Two years after clients of Ericeira’s Millennium BCP bank woke up to the fact that their accounts were missing what amounted, all told, to “millions of euros”, public prosecutors are finally investigating.
Pedro Proença, the lawyer for five of the clients, suggests the fraud is actually much larger than newspapers so far have made out – and that it may well include foreigners/ foreign residents among the victims.
Proença also believes there is more to this fraud than the one woman (Raquel Godinho) who drove over a cliff as she took her children to school one morning, killing herself and her mother. (The two children, miraculously, escaped from the car filling up with water and clung to rocks until help arrived.)
The lawyer tells Correio da Manhã that it has now become clear that “many of the victims” did not have their money in accounts managed by Raquel, who is understood to have chosen suicide over explaining her fraud to the bank hierarchy (and for some reason decided to take her immediate family with her).

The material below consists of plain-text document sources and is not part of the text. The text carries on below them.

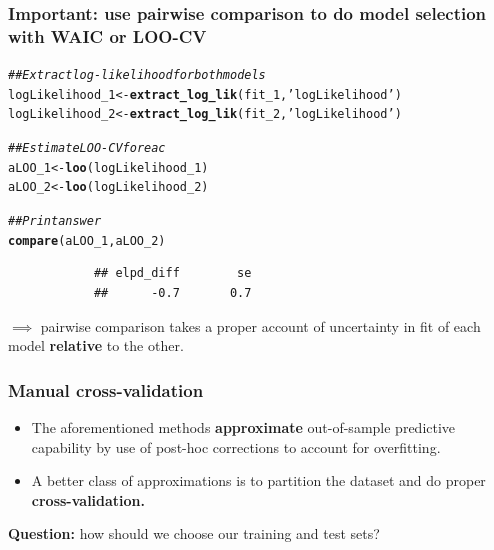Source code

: \documentclass[handout]{beamer}
\makeatletter
\newcommand{\hlstr}[1]{\textcolor[rgb]{0.192,0.494,0.8}{#1}}%
\newcommand{\hlcom}[1]{\textcolor[rgb]{0.678,0.584,0.686}{\textit{#1}}}%
\newcommand{\hlstd}[1]{\textcolor[rgb]{0.345,0.345,0.345}{#1}}%
\newcommand{\hlkwb}[1]{\textcolor[rgb]{0.69,0.353,0.396}{#1}}%
\newcommand{\hlkwd}[1]{\textcolor[rgb]{0.737,0.353,0.396}{\textbf{#1}}}%
\newenvironment{kframe}{%
	\def\at@end@of@kframe{}%
	\ifinner\ifhmode%
	\def\at@end@of@kframe{\end{minipage}}%
\begin{minipage}{\columnwidth}%
	\fi\fi%
	\def\FrameCommand##1{\hskip\@totalleftmargin \hskip-\fboxsep
		\colorbox{shadecolor}{##1}\hskip-\fboxsep
		\hskip-\linewidth \hskip-\@totalleftmargin \hskip\columnwidth}%
	\MakeFramed {\advance\hsize-\width
		\@totalleftmargin\z@ \linewidth\hsize
		\@setminipage}}%
{\par\unskip\endMakeFramed%
	\at@end@of@kframe}
\newenvironment{knitrout}{}{} %
\makeatother
\begin{document}
\begin{frame}[fragile]
	\frametitle{Important: use pairwise comparison to do model selection with WAIC or LOO-CV}
	\begin{knitrout}
		\footnotesize
		\color{fgcolor}\begin{kframe}
			\begin{alltt}
				\hlcom{## Extract log-likelihood for both models}
				\hlstd{logLikelihood_1} \hlkwb{<-} \hlkwd{extract_log_lik}\hlstd{(fit_1,}\hlstr{'logLikelihood'}\hlstd{)}
				\hlstd{logLikelihood_2} \hlkwb{<-} \hlkwd{extract_log_lik}\hlstd{(fit_2,}\hlstr{'logLikelihood'}\hlstd{)}
				
				\hlcom{## Estimate LOO-CV for eac}
				\hlstd{aLOO_1} \hlkwb{<-} \hlkwd{loo}\hlstd{(logLikelihood_1)}
				\hlstd{aLOO_2} \hlkwb{<-} \hlkwd{loo}\hlstd{(logLikelihood_2)}
				
				\hlcom{## Print answer}
				\hlkwd{compare}\hlstd{(aLOO_1,aLOO_2)}
			\end{alltt}
			\begin{verbatim}
			## elpd_diff        se 
			##      -0.7       0.7
			\end{verbatim}
		\end{kframe}
	\end{knitrout}
	$\implies$ pairwise comparison takes a proper account of uncertainty in fit of each model \textbf{relative} to the other.
\end{frame}

\begin{frame}
	\frametitle{Manual cross-validation}
	\begin{itemize}
		\item<2-> The aforementioned methods \textbf{approximate} out-of-sample predictive capability by use of post-hoc corrections to account for overfitting.
		\item<3-> A better class of approximations is to partition the dataset and do proper \textbf{cross-validation.}
	\end{itemize}
	
	\textbf{Question:} how should we choose our training and test sets?
	
\end{frame}
\end{document}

Proença stresses that his own inquiries this far have shown “there was falsification of signatures en masse” – and in at least one case (which served to withdraw ‘a large amount of money’) the signature on the documents was that of a foreign man, when the account was in the name of a Portuguese woman, resident in Ericeira.
“It is a legible signature”, Proença tells CM, saying the signatory “must have made a mistake (…) but this is what has led us to believe that there are many more victims than initially suggested, some of them being foreign residents”.
And this all feeds into the scenario of a fraud perpetrated by more than just Raquel Godinho.
Said Pedro Proença: “We wait now for public prosecutors to collect all the information, and send the dubious documents to the police scientific laboratory, so that we can understand who Raquel’s accomplices were.
“Our desire is that everything will start developing quickly so that the victims can be reimbursed”, the lawyer added.
This has always been the ‘moot point’ of this terrible story: Millennium BCP has been depicted as always “being vague, and not clarifying any questions raised”, says CM.
A source for the bank is quoted as having told the paper: “On this subject, the Bank does not comment further than reaffirming that all complaints presented and frauds detected are always analysed with maximum rigour, and if it is concluding that the client is correct, even if there has been no complaint, the Bank takes adequate measures to ensure clients are in no way prejudiced”.
This is all very fine, but as CM has explained in the past, some of the signature forgeries were so convincing that the Bank did not accept that the client had not signed the relevant documents. In other words, the Bank did not accept that there had been ‘fraud’.
Equally, to this day, the clients of Raquel have not received a full reimbursement of the amounts they claim to have lost.